8. Il résulte de ce qui a déjà été dit au point 4 que M. et Mme G... n'apportent à la cour aucun élément de nature à remettre en cause l'appréciation portée par le premier juge sur leur demande et à établir l'existence d'éléments sérieux de nature à justifier leur maintien sur le territoire français durant l'examen de leur recours.
9. Il résulte de tout de ce qui précède que M. et Mme G... ne sont pas fondés à soutenir que c'est à tort que, par les jugements attaqués, le magistrat désigné du tribunal administratif de Grenoble a rejeté leur demande. Leurs requêtes doivent donc être rejetées et ce, y compris leurs conclusions présentées à titre d'injonction sous astreinte et au titre des frais liés au litige.
DÉCIDE :
Article 1er : Les requêtes nos 20LY03521 et 20LY03522 de Mme G... et de M. G... sont rejetées.
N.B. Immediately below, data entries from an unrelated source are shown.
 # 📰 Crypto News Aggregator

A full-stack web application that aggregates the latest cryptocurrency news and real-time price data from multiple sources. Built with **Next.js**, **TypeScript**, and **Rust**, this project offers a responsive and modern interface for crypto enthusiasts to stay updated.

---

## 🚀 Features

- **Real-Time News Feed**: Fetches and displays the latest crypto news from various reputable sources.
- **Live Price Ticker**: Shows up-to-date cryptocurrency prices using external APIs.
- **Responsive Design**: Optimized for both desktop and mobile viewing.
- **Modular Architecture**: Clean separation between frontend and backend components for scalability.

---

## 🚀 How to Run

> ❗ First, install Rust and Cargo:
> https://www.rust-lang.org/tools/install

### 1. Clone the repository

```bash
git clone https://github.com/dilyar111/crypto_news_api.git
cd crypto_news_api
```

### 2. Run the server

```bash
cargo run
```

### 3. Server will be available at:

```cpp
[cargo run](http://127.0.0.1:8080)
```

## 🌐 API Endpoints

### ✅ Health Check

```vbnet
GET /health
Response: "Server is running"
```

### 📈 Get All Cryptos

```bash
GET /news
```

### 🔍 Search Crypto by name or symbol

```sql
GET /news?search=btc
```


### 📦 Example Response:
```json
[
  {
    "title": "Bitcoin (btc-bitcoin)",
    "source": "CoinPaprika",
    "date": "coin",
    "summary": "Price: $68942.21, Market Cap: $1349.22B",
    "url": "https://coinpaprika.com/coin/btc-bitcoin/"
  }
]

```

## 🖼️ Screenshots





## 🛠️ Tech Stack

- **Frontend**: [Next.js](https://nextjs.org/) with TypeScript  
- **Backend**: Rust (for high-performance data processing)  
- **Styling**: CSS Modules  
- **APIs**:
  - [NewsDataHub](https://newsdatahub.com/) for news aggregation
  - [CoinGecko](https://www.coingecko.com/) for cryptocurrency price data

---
Article 2 : Le présent arrêt sera notifié à Mme E... B... épouse G... et à M. C... G.... Copie en sera adressée au ministre de l'intérieur et au préfet de la Haute-Savoie.
Délibéré après l'audience du 1er juillet 2021 à laquelle siégeaient :
Mme Evrard, présidente de la formation de jugement,
Mme Psilakis, première conseillère,
Mme Lesieux, première conseillère.
Rendu public par mise à disposition au greffe le 2 septembre 2021.